== Segment start ==

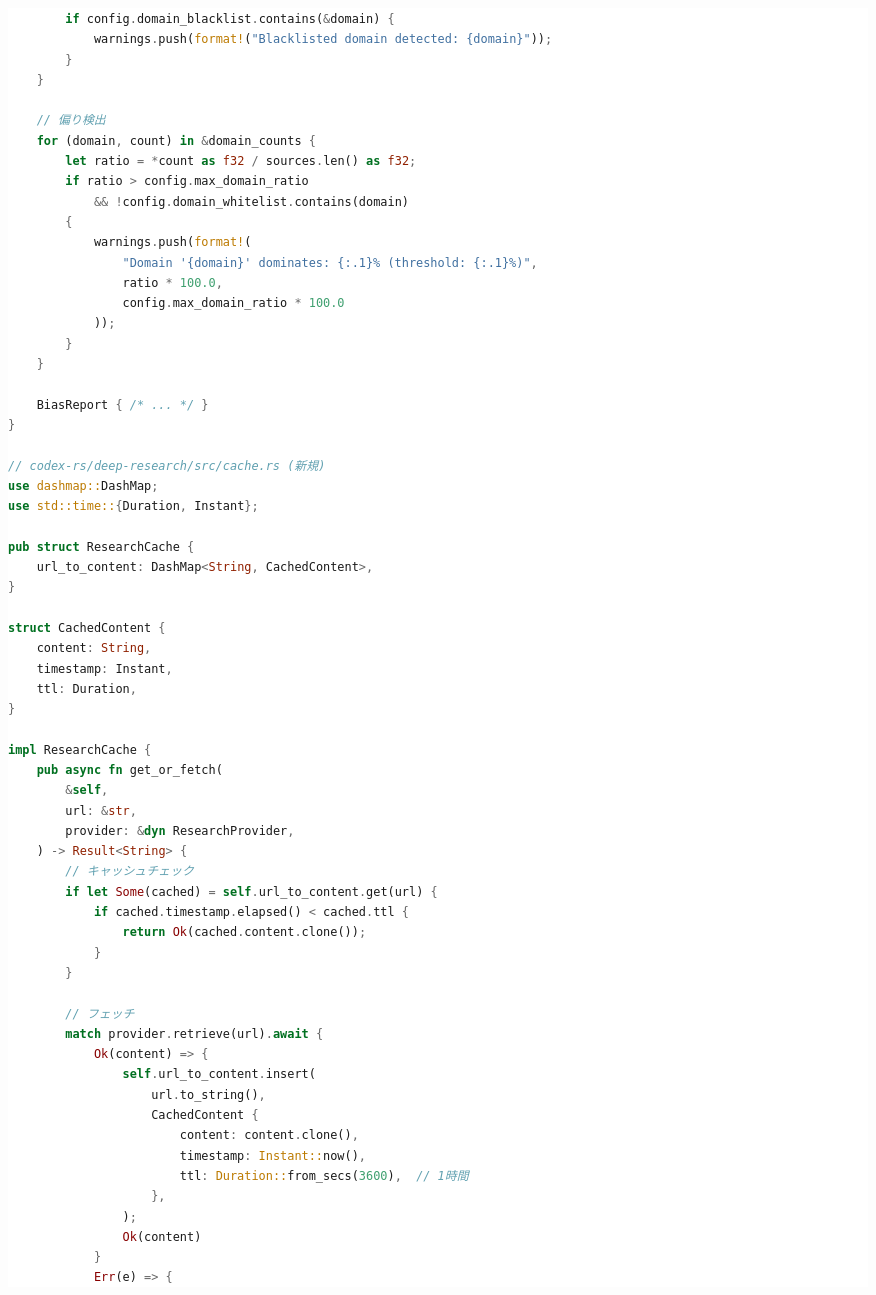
 ```rust
        if config.domain_blacklist.contains(&domain) {
            warnings.push(format!("Blacklisted domain detected: {domain}"));
        }
    }
    
    // 偏り検出
    for (domain, count) in &domain_counts {
        let ratio = *count as f32 / sources.len() as f32;
        if ratio > config.max_domain_ratio 
            && !config.domain_whitelist.contains(domain) 
        {
            warnings.push(format!(
                "Domain '{domain}' dominates: {:.1}% (threshold: {:.1}%)",
                ratio * 100.0,
                config.max_domain_ratio * 100.0
            ));
        }
    }
    
    BiasReport { /* ... */ }
}

// codex-rs/deep-research/src/cache.rs (新規)
use dashmap::DashMap;
use std::time::{Duration, Instant};

pub struct ResearchCache {
    url_to_content: DashMap<String, CachedContent>,
}

struct CachedContent {
    content: String,
    timestamp: Instant,
    ttl: Duration,
}

impl ResearchCache {
    pub async fn get_or_fetch(
        &self,
        url: &str,
        provider: &dyn ResearchProvider,
    ) -> Result<String> {
        // キャッシュチェック
        if let Some(cached) = self.url_to_content.get(url) {
            if cached.timestamp.elapsed() < cached.ttl {
                return Ok(cached.content.clone());
            }
        }
        
        // フェッチ
        match provider.retrieve(url).await {
            Ok(content) => {
                self.url_to_content.insert(
                    url.to_string(),
                    CachedContent {
                        content: content.clone(),
                        timestamp: Instant::now(),
                        ttl: Duration::from_secs(3600),  // 1時間
                    },
                );
                Ok(content)
            }
            Err(e) => {
```
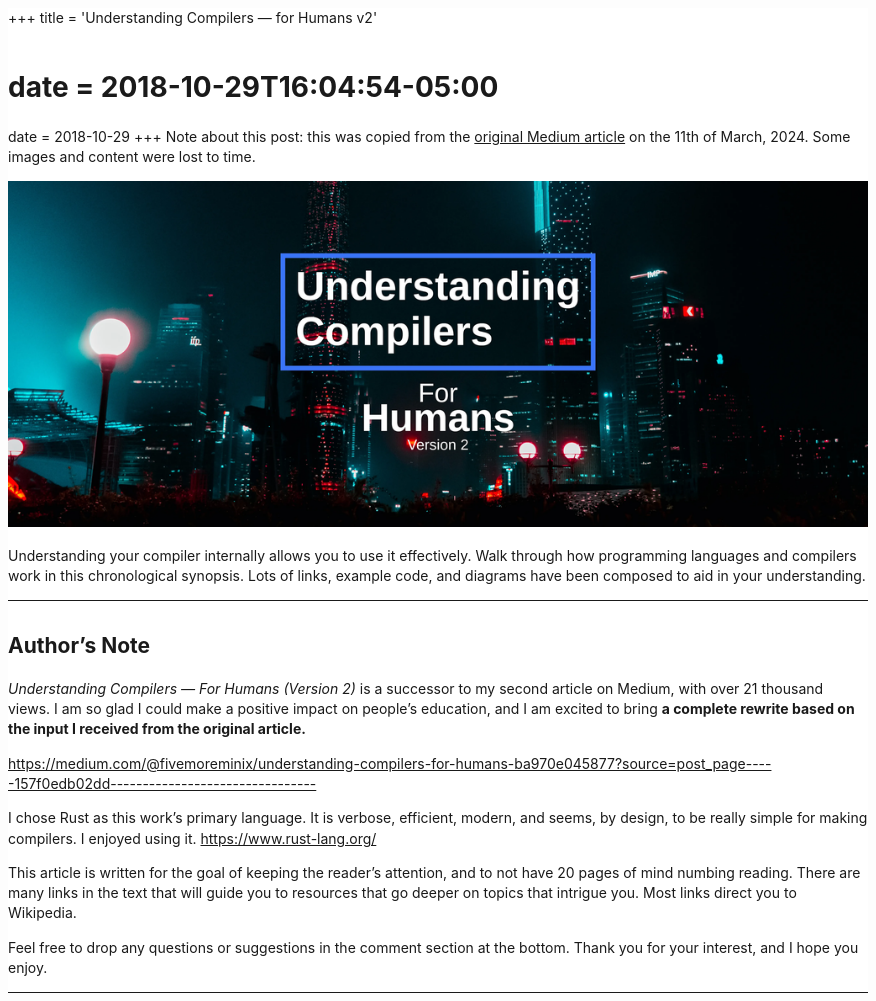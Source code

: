 +++
title = 'Understanding Compilers — for Humans v2'
# date = 2018-10-29T16:04:54-05:00
date = 2018-10-29
+++
Note about this post: this was copied from the [original Medium article](https://towardsdatascience.com/understanding-compilers-for-humans-version-2-157f0edb02dd) on the 11th of March, 2024. Some images and content were lost to time.

![Cover Image](cover.webp)

Understanding your compiler internally allows you to use it effectively. Walk through how programming languages and compilers work in this chronological synopsis. Lots of links, example code, and diagrams have been composed to aid in your understanding.

---

## Author’s Note

*Understanding Compilers — For Humans (Version 2)* is a successor to my second article on Medium, with over 21 thousand views. I am so glad I could make a positive impact on people’s education, and I am excited to bring **a complete rewrite based on the input I received from the original article.**

https://medium.com/@fivemoreminix/understanding-compilers-for-humans-ba970e045877?source=post_page-----157f0edb02dd--------------------------------

I chose Rust as this work’s primary language. It is verbose, efficient, modern, and seems, by design, to be really simple for making compilers. I enjoyed using it. https://www.rust-lang.org/

This article is written for the goal of keeping the reader’s attention, and to not have 20 pages of mind numbing reading. There are many links in the text that will guide you to resources that go deeper on topics that intrigue you. Most links direct you to Wikipedia.

Feel free to drop any questions or suggestions in the comment section at the bottom. Thank you for your interest, and I hope you enjoy.

---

== Segment end ==

§ **Exercise goal**
The answer must be every line of the records that holds the string "timestamp".

§ **Response below**
    timestamp: Instant,
            if cached.timestamp.elapsed() < cached.ttl {
                        timestamp: Instant::now(),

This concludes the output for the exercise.